Her bayram ailece Aydın'a gidip ziyaret ederdik. O sene biraz ekonomik sıkıntı sebebiyle ziyarete gelemeyeceğimi söylemiştim. Aradan altı ay geçmişti. Duyduk ki anneannem tansiyon yükselmesinden kısmi felç geçirmiş ve Aydın'da hastaneye kaldırmışlar. Ziyaretine gittim:
-Anneanne buradan çıkınca artık benim eve gelirsin.
-İnşallah, bakalım.
Sonra durumu ağırlaştı, yoğun bakımda kurtarılamadı vefat etti. Çok üzüldüm. Teyzem bana, anneannemin o gelmediğimiz bayramda, ne kadar üzüldüğünü ve ağladığını anlattı. Hatta kendisine aldığı bayramlık kıyafetleri bile giymemiş.

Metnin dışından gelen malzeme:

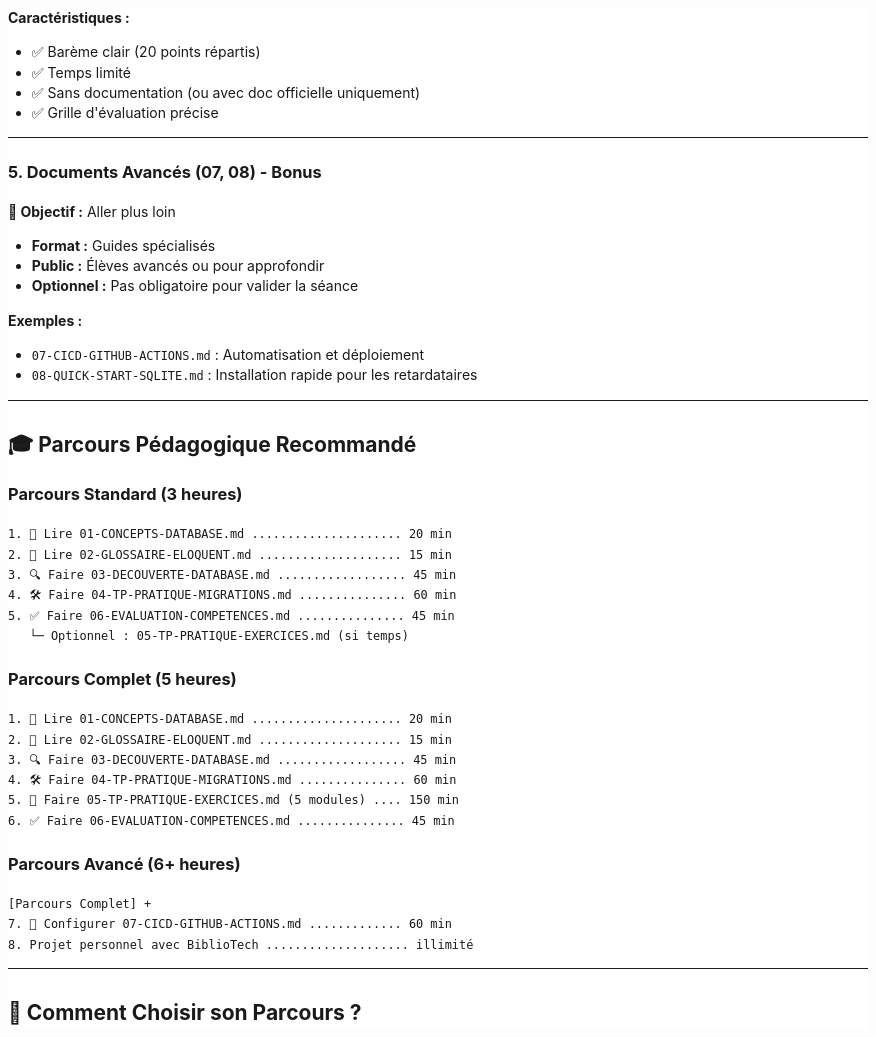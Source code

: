 **Caractéristiques :**
- ✅ Barème clair (20 points répartis)
- ✅ Temps limité
- ✅ Sans documentation (ou avec doc officielle uniquement)
- ✅ Grille d'évaluation précise

---

### **5. Documents Avancés (07, 08) - Bonus**
**🚀 Objectif :** Aller plus loin

- **Format :** Guides spécialisés
- **Public :** Élèves avancés ou pour approfondir
- **Optionnel :** Pas obligatoire pour valider la séance

**Exemples :**
- `07-CICD-GITHUB-ACTIONS.md` : Automatisation et déploiement
- `08-QUICK-START-SQLITE.md` : Installation rapide pour les retardataires

---

## 🎓 Parcours Pédagogique Recommandé

### **Parcours Standard (3 heures)**
```
1. 📖 Lire 01-CONCEPTS-DATABASE.md ..................... 20 min
2. 📖 Lire 02-GLOSSAIRE-ELOQUENT.md .................... 15 min
3. 🔍 Faire 03-DECOUVERTE-DATABASE.md .................. 45 min
4. 🛠️ Faire 04-TP-PRATIQUE-MIGRATIONS.md ............... 60 min
5. ✅ Faire 06-EVALUATION-COMPETENCES.md ............... 45 min
   └─ Optionnel : 05-TP-PRATIQUE-EXERCICES.md (si temps)
```

### **Parcours Complet (5 heures)**
```
1. 📖 Lire 01-CONCEPTS-DATABASE.md ..................... 20 min
2. 📖 Lire 02-GLOSSAIRE-ELOQUENT.md .................... 15 min
3. 🔍 Faire 03-DECOUVERTE-DATABASE.md .................. 45 min
4. 🛠️ Faire 04-TP-PRATIQUE-MIGRATIONS.md ............... 60 min
5. 💪 Faire 05-TP-PRATIQUE-EXERCICES.md (5 modules) .... 150 min
6. ✅ Faire 06-EVALUATION-COMPETENCES.md ............... 45 min
```

### **Parcours Avancé (6+ heures)**
```
[Parcours Complet] +
7. 🚀 Configurer 07-CICD-GITHUB-ACTIONS.md ............. 60 min
8. Projet personnel avec BiblioTech .................... illimité
```

---

## 🤔 Comment Choisir son Parcours ?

"Evine götüreceğim diyor, götürmüyor" demiş.
Teyzem "Anne sen hep bahane söylüyorsun, ne yapsın?" deyince, ne demiş biliyor musunuz?
"Kolumdan çekip götürseydi!.."
Bunları duyunca daha çok üzüldüm. İçim yandı. Ah ne olurdu da onu hiç yalnız bırakmasaydım. Daha sık ziyaret etseydim.
Şimdi onu hatırladıkça hep içim acıyor. Şimdi anlıyorum garajdan uğurlarken "sen artık bekleme, git, biz biner gideriz" demelerine rağmen otobüs gidene kadar onları yolcu edenlerin niçin son ana kadar beklediğini.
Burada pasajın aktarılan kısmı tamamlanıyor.